Enver abim buyurdular ki;
Allahü teâlâ, Peygamberimize “aleyhissalatü vesselam” buyurmuş ki; “Göğsünü paralayacak şekilde kendini niye öyle harap ediyorsun? Bana neden inanmıyorlar, iman etseler ateşte yanmayacaklar deyip niye kendini bu kadar sıkıntıya sokuyorsun. Hidayet benim elimdedir. Bu hakkı senin eline vermedim. Kimin iman edeceğine, kimin iman etmeyeceğine ben karar veririm”. Onun için arkadaşlar, hepimiz cenab- Hakkın bu özel tahsisine, bu özel lütfuna kavuştuk. Böyle yüce Allah’a insan nasıl itaat etmez, nasıl onu sevmez?

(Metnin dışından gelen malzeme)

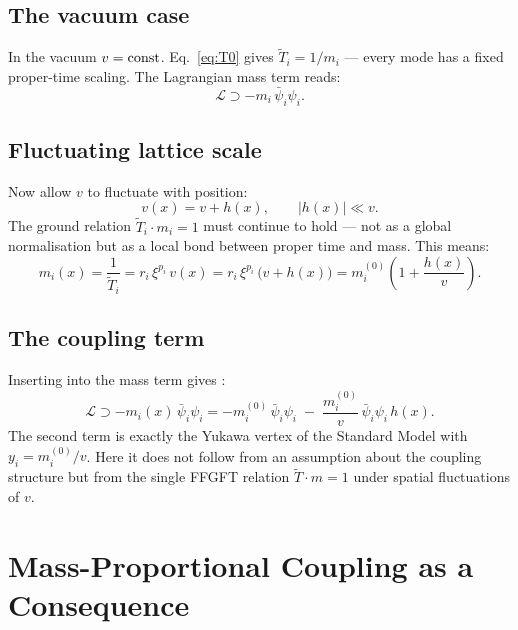 \subsection{The vacuum case}

In the vacuum $v = {\rm const}$. Eq.~\eqref{eq:T0} gives
$\tilde T_i = 1/m_i$ --- every mode has a fixed proper-time scaling.
The Lagrangian mass term reads:
\begin{equation}
  \mathcal L \supset -m_i\,\bar\psi_i\psi_i.
\end{equation}

\subsection{Fluctuating lattice scale}

Now allow $v$ to fluctuate with position:
\begin{equation}
  v(x) = v + h(x), \qquad |h(x)| \ll v.
\end{equation}
The ground relation $\tilde T_i\cdot m_i = 1$ must continue to hold --- not
as a global normalisation but as a local bond between proper time and mass.
This means:
\begin{equation}
  m_i(x) = \frac{1}{\tilde T_i} = r_i\,\xi^{p_i}\,v(x)
  = r_i\,\xi^{p_i}\,\bigl(v + h(x)\bigr)
  = m_i^{(0)}\!\left(1 + \frac{h(x)}{v}\right).
  \label{eq:m_local}
\end{equation}

\subsection{The coupling term}

Inserting into the mass term gives \BM:
\begin{equation}
  \mathcal L \supset -m_i(x)\,\bar\psi_i\psi_i
  = -m_i^{(0)}\,\bar\psi_i\psi_i
    \;-\; \frac{m_i^{(0)}}{v}\,\bar\psi_i\psi_i\,h(x).
  \label{eq:yukawa_derived}
\end{equation}
The second term is exactly the Yukawa vertex of the Standard Model with
$y_i = m_i^{(0)}/v$. Here it does not follow from an assumption about the
coupling structure but from the single FFGFT relation $\tilde T\cdot m = 1$
under spatial fluctuations of $v$.

\section{Mass-Proportional Coupling as a Consequence}

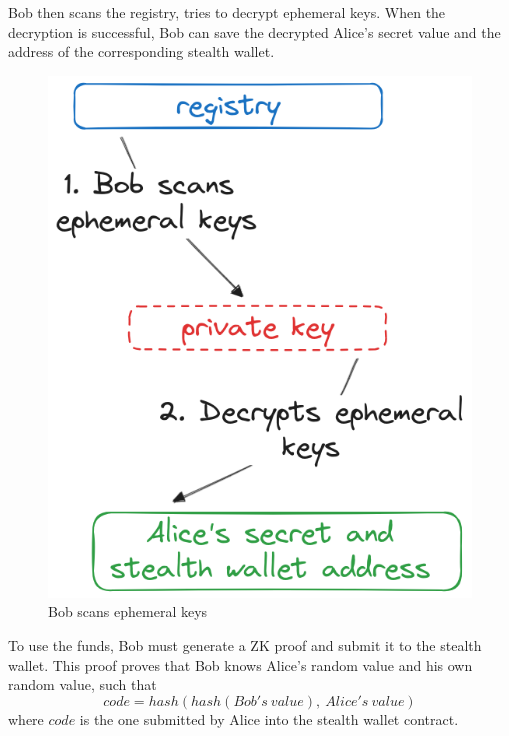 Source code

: \documentclass[conference,comsoc,10pt]{IEEEtran}
\begin{document}
    Bob then scans the registry, tries to decrypt ephemeral keys. When the
    decryption is successful, Bob can save the decrypted Alice's secret value
    and the address of the corresponding stealth wallet.

    \begin{figure}[h]
        \centering
        \includegraphics[scale=0.25]{./assets/images/scanning-ephemeral-keys.png}
        \caption{Bob scans ephemeral keys}
        \label{fig:scanning-ephemeral-keys}
    \end{figure}

    To use the funds, Bob must generate a ZK proof and submit it to the stealth
    wallet. This proof proves that Bob knows Alice's random value
    and his own random value, such that
    \[ code = hash(hash(Bob's\:value),\:Alice's\:value) \]
    where $code$ is the one submitted by Alice into the stealth wallet contract.
\end{document}
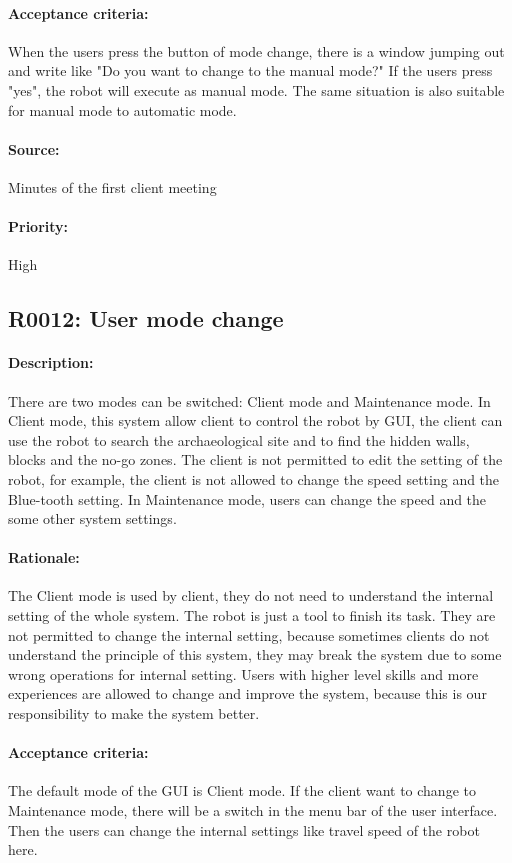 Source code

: \documentclass[11pt, a4paper]{report}
\begin{document}
\paragraph{Acceptance criteria:}
When the users press the button of mode change, there is a window jumping out and write like "Do you want to change to the manual mode?" If the users press "yes", the robot will execute as manual mode. The same situation is also suitable for manual mode to automatic mode.
\paragraph{Source:}
 Minutes of the first client meeting 
\paragraph{Priority:}
High 


\subsection{R0012: User mode change}
\paragraph{Description:}
There are two modes can be switched: Client mode and Maintenance mode. In Client mode, this system allow client to control the robot by GUI, the client can use the robot to search the archaeological site and to find the hidden walls, blocks and the no-go zones. The client is not permitted to edit the setting of the robot, for example, the client is not allowed to change the speed setting and the Blue-tooth setting. In Maintenance mode, users can change the speed and the some other system settings.
\paragraph{Rationale:}
The Client mode is used by client, they do not need to understand the internal setting of the whole system. The robot is just a tool to finish its task. They are not permitted to change the internal setting, because sometimes clients do not understand the principle of this system, they may break the system due to some wrong operations for internal setting. Users with higher level skills and more experiences are allowed to change and improve the system, because this is our responsibility to make the system better.
\paragraph{Acceptance criteria:}
The default mode of the GUI is Client mode. If the client want to change to Maintenance mode, there will be a switch in the menu bar of the user interface. Then the users can change the internal settings like travel speed of the robot here.
\end{document}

Allahü teâlâyı nasıl seveceğiz? Allahü teâlâya teşekkür, namaz kılmakla olur. İmandan sonra namaz gelir. Namaz kılmayan, yüz bin hac yapsa, yüz bin sadaka dağıtsa, daha birçok yüz bin ibadet yapsa, bunların hepsi bir vakit namaz etmez. Bu binanın ayakta durması temel ile mümkündür. Temel yoksa olamaz. İstanbul vilayetinin kapısında İslam harfleriyle yazılı bir hadis-i şerif vardır. (Essalatü imadüddin) = (Namaz dinin direğidir) sadaka Resulullah. Elhamdülillah ki, bu yazı hâlâ orada duruyor. Direksiz bina olamaz. Namazsız din olmaz. Bir kimse için, çok hayr sever denebilir, fakat namaz yoksa hepsi boştur. Hepsi, havada duran bina gibidir. Böyle bir binaya girilip oturulur mu?